:: What this task involves ::
Search each line below for the word "complex" and list those that contain it.
━━━━━ Available data
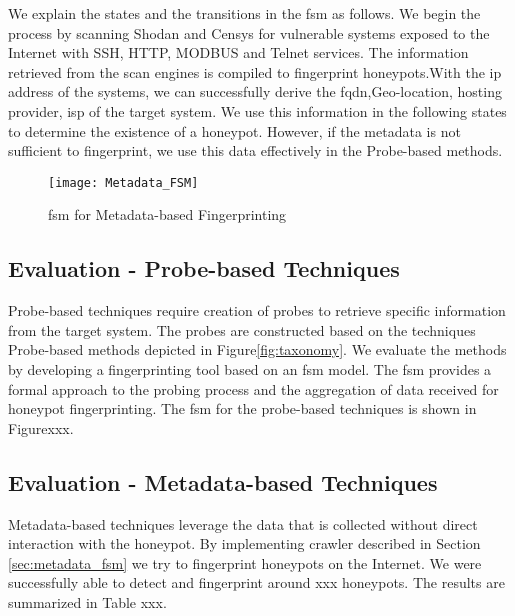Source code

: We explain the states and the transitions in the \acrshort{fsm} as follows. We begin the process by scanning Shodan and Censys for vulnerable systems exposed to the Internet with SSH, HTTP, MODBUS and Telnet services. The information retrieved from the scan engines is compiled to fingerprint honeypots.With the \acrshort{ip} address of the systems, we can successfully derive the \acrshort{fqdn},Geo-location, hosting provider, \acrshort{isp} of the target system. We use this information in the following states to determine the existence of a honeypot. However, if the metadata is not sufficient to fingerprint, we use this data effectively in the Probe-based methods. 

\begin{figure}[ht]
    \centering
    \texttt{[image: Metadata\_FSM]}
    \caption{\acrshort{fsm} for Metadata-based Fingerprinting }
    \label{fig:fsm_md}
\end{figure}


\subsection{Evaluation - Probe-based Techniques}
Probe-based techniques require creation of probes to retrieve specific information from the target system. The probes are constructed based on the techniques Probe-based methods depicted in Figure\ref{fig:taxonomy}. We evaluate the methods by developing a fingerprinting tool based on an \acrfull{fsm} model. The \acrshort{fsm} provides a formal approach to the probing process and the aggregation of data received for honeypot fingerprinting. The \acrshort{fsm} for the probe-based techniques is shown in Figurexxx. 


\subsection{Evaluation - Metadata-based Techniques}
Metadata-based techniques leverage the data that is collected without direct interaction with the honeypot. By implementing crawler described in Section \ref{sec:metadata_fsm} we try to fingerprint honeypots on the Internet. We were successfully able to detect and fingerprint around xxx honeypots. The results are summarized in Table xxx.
━━━━━━━━━━
━━━━━ Available data
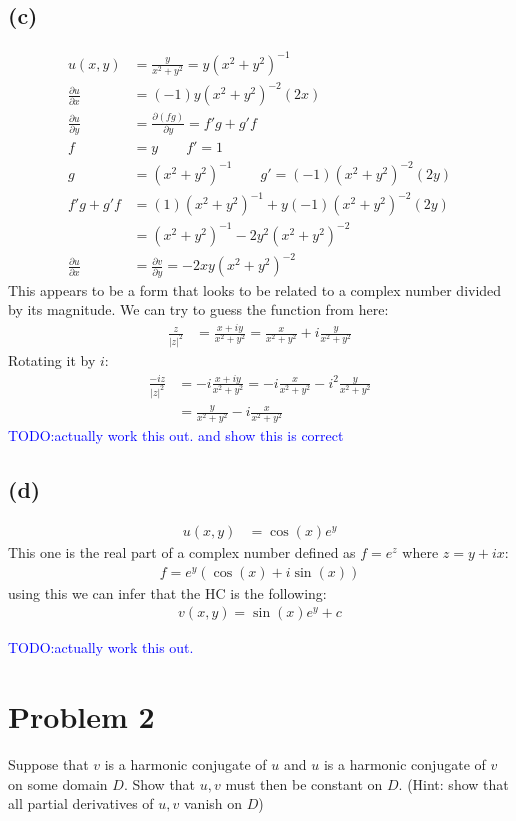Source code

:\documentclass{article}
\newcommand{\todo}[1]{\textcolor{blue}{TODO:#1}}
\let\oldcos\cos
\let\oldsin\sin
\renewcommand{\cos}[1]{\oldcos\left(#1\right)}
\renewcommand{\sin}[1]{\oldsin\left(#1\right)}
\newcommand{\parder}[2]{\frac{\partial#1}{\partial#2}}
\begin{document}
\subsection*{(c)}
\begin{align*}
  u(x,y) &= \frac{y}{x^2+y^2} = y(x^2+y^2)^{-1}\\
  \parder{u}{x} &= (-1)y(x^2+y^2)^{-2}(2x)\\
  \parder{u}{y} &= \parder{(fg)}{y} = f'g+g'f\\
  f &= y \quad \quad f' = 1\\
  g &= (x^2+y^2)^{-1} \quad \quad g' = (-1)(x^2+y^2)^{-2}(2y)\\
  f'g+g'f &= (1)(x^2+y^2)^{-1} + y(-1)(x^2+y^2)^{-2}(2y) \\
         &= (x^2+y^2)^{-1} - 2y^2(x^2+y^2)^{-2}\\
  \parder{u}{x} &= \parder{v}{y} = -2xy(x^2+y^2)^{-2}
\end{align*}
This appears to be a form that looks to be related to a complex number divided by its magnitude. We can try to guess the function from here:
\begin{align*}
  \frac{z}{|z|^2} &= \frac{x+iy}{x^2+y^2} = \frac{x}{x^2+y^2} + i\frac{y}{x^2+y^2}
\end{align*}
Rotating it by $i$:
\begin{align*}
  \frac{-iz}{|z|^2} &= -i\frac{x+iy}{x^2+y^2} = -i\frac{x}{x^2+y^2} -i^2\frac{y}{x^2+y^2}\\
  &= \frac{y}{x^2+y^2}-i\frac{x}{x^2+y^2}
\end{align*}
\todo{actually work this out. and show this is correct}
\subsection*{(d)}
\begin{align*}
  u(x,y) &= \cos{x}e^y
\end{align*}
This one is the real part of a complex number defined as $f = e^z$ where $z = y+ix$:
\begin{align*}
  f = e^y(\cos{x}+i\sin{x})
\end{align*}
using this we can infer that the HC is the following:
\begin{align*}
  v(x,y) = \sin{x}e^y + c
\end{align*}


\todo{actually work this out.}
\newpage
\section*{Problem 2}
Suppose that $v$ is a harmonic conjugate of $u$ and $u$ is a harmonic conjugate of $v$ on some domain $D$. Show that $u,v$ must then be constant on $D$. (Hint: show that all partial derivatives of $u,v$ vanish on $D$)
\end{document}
━━━━━━━━━━
━━━━━ Available data
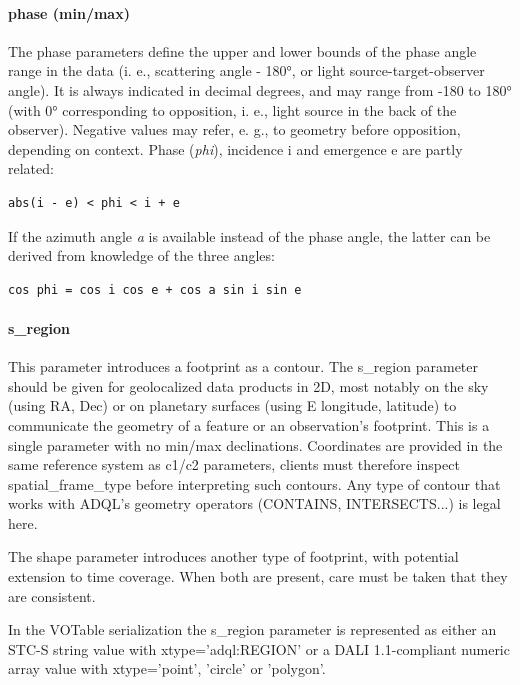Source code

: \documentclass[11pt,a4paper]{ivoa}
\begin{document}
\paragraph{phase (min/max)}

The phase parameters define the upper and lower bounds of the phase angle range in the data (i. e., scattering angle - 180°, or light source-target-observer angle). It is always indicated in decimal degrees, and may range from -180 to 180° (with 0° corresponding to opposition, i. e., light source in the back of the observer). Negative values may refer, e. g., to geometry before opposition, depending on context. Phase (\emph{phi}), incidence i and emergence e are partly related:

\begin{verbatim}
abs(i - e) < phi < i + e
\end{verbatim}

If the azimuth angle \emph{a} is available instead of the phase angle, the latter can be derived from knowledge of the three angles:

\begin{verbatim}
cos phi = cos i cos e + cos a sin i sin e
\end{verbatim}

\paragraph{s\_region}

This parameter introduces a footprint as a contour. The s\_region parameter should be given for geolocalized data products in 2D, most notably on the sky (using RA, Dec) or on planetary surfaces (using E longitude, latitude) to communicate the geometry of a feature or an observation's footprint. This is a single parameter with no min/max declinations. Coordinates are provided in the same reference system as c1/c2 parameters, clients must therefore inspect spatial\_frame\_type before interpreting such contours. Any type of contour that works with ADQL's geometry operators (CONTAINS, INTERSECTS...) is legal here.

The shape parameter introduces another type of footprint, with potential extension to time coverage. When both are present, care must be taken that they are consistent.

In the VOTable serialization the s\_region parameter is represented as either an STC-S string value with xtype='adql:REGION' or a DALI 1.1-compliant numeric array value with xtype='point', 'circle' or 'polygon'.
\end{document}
━━━━━━━━━━
:: Answer for this exercise ::
This appears to be a form that looks to be related to a complex number divided by its magnitude. We can try to guess the function from here:
This one is the real part of a complex number defined as $f = e^z$ where $z = y+ix$:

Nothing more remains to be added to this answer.